Maar er is meer dan de kunstenaar Anna Boch, zo suggereert de tentoonstelling. Om haar kijklust te voeden reist Boch de wereld rond, alleen of in gezelschap. Met haar auto als statussymbool is ze niet alleen een gefortuneerde reiziger, maar ook een onafhankelijke vrouw die haar schildersezel opstelt waar ze wil. Naast haar broer Eugène, eveneens schilder, reist ook haar nichtje Lucy Blondel geregeld mee. Deze laatste pent hun reisindrukken neer in Impressions de Voyage.

Ook in haar residenties komt Boch voor de dag als een ‘moderne’ vrouw: een tijdlijn toont de indrukwekkende lijst aan (vakantie)woningen die ze laat (ver)bouwen, dikwijls met vooruitstrevende architecten zoals Victor Horta, de new kid on the block van dat moment. Ze besteedt veel aandacht aan de vormgeving van haar interieur en door tafelservies te decoreren, doorbreekt ze de hiërarchie tussen de schone en de toegepaste kunsten. Er is zelfs een donkere kamer waar ze haar eigen foto’s kan ontwikkelen.

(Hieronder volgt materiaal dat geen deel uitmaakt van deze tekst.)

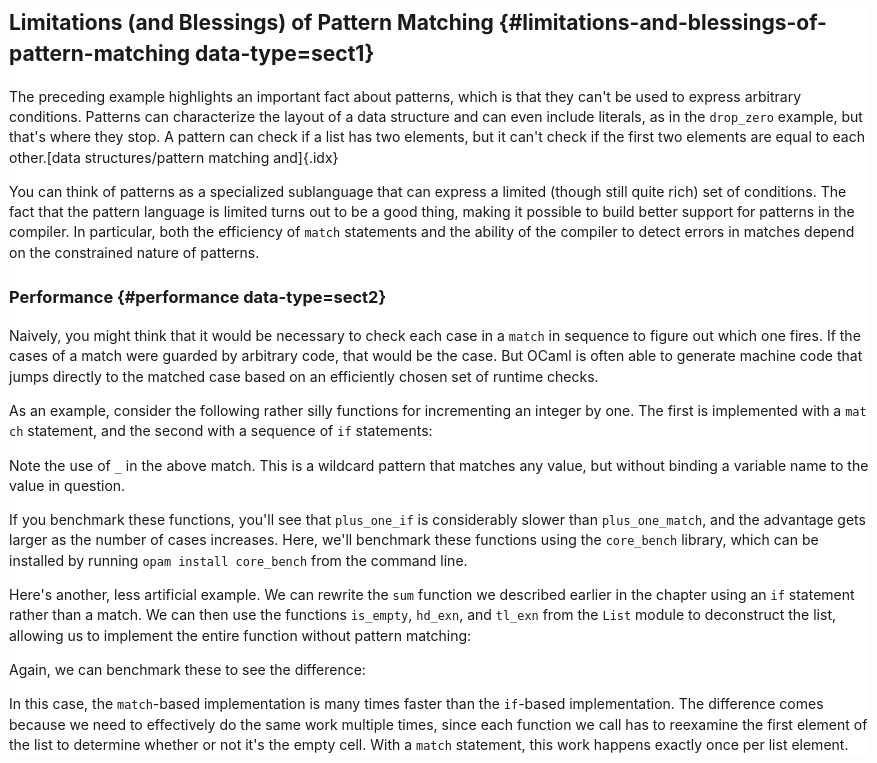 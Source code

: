 ## Limitations (and Blessings) of Pattern Matching {#limitations-and-blessings-of-pattern-matching data-type=sect1}

The preceding example highlights an important fact about patterns, which is
that they can't be used to express arbitrary conditions. Patterns can
characterize the layout of a data structure and can even include literals, as
in the `drop_zero` example, but that's where they stop. A pattern can check
if a list has two elements, but it can't check if the first two elements are
equal to each other.[data structures/pattern matching and]{.idx}

You can think of patterns as a specialized sublanguage that can express a
limited (though still quite rich) set of conditions. The fact that the
pattern language is limited turns out to be a good thing, making it possible
to build better support for patterns in the compiler. In particular, both the
efficiency of `match` statements and the ability of the compiler to detect
errors in matches depend on the constrained nature of patterns.

### Performance {#performance data-type=sect2}

Naively, you might think that it would be necessary to check each case in a
`match` in sequence to figure out which one fires. If the cases of a match
were guarded by arbitrary code, that would be the case. But OCaml is often
able to generate machine code that jumps directly to the matched case based
on an efficiently chosen set of runtime checks.

As an example, consider the following rather silly functions for incrementing
an integer by one. The first is implemented with a `match` statement, and the
second with a sequence of `if` statements:

<link rel="import" href="code/lists-and-patterns/main.mlt" part="9" />

Note the use of `_` in the above match. This is a wildcard pattern that
matches any value, but without binding a variable name to the value in
question.

If you benchmark these functions, you'll see that `plus_one_if` is
considerably slower than `plus_one_match`, and the advantage gets larger as
the number of cases increases. Here, we'll benchmark these functions using
the `core_bench` library, which can be installed by running
`opam install core_bench` from the command line.

<link rel="import" href="code/lists-and-patterns/main.mlt" part="10" />

Here's another, less artificial example. We can rewrite the `sum` function we
described earlier in the chapter using an `if` statement rather than a match.
We can then use the functions `is_empty`, `hd_exn`, and `tl_exn` from the
`List` module to deconstruct the list, allowing us to implement the entire
function without pattern matching:

<link rel="import" href="code/lists-and-patterns/main.mlt" part="11" />

Again, we can benchmark these to see the difference:

<link rel="import" href="code/lists-and-patterns/main.mlt" part="12" />

In this case, the `match`-based implementation is many times faster than the
`if`-based implementation. The difference comes because we need to
effectively do the same work multiple times, since each function we call has
to reexamine the first element of the list to determine whether or not it's
the empty cell. With a `match` statement, this work happens exactly once per
list element.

In haar imposant ingerichte woningen ontvangt ze de beau monde en organiseert ze geregeld muzikale evenementen. Haar waaier, met zilveren monogram ‘AB’ en gesigneerd door vooruitstrevende muzikanten en beeldende kunstenaars, is een bekoorlijk kleinood. Anna Boch is zelf een uitstekende pianiste en in haar huis in de Brusselse Abdijstraat laat ze een orgel installeren als pronkstuk van de woning. Er gaat veel aandacht naar Franse en Russische muziek, maar Boch geeft tijdens haar soirées musicales ook kansen aan opkomend (Belgisch) talent.

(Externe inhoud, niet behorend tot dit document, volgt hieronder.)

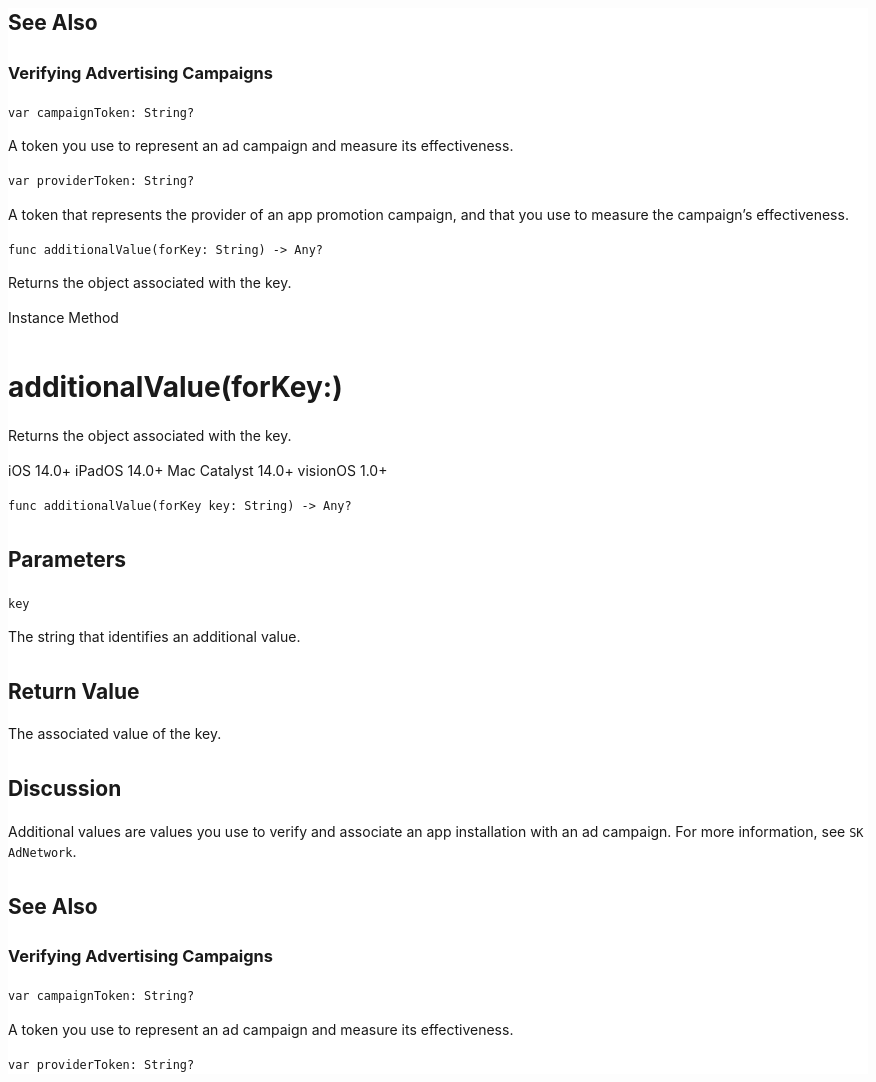 ## See Also

### Verifying Advertising Campaigns

`var campaignToken: String?`

A token you use to represent an ad campaign and measure its effectiveness.

`var providerToken: String?`

A token that represents the provider of an app promotion campaign, and that
you use to measure the campaign’s effectiveness.

`func additionalValue(forKey: String) -> Any?`

Returns the object associated with the key.

Instance Method

# additionalValue(forKey:)

Returns the object associated with the key.

iOS 14.0+  iPadOS 14.0+  Mac Catalyst 14.0+  visionOS 1.0+

    
    
    func additionalValue(forKey key: String) -> Any?

##  Parameters

`key`

    

The string that identifies an additional value.

## Return Value

The associated value of the key.

## Discussion

Additional values are values you use to verify and associate an app
installation with an ad campaign. For more information, see `SKAdNetwork`.

## See Also

### Verifying Advertising Campaigns

`var campaignToken: String?`

A token you use to represent an ad campaign and measure its effectiveness.

`var providerToken: String?`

Als bezoeker krijg je geen inkijk in haar privérelaties. Haar (bewust?) celibataire leven was evenwel een voordeel om als onafhankelijke vrouw bewuste keuzes te maken en om dankzij een uitgebreid cultureel netwerk haar positie in de kunstwereld te veroveren. En uiteraard hoeft ze zich nooit financiële zorgen te maken, haar puissant rijke afkomst laat toe zich te wijden aan een levenslange zoektocht naar schoonheid, in de vorm van een rijkelijk gevuld cultureel leven met een eigen oeuvre en een fascinerende kunstverzameling. Anderzijds zal een vrouwonvriendelijke tijdsgeest haar parten spelen: ‘Maar naast zeer serieuze kwaliteiten ontbreekt het de kunstenares… een man te zijn,’ merkte de nochtans progressieve dichter en kunstcriticus Emile Verhaeren op. Het blijft de vraag of het Bochs oeuvre was of eerder haar kunstminnende levenswijze die resulteerde in haar erkenning als kunstenaar. De tentoonstelling toont een brede waaier van haar eigen werk en dat van markante tijdgenoten in een florissant fin de siècle, maar biedt vooral een verrassende kijk op het leven van een ondernemende persoonlijkheid met een drang naar ontdekking. Net dat laatste aspect en niet de bekende (mannelijke) tijdgenoten maken er een boeiende tentoonstelling van.

 

• Anna Boch, een impressionistische reis, tot 5 november, Mu.ZEE, Romestraat 11, Oostende.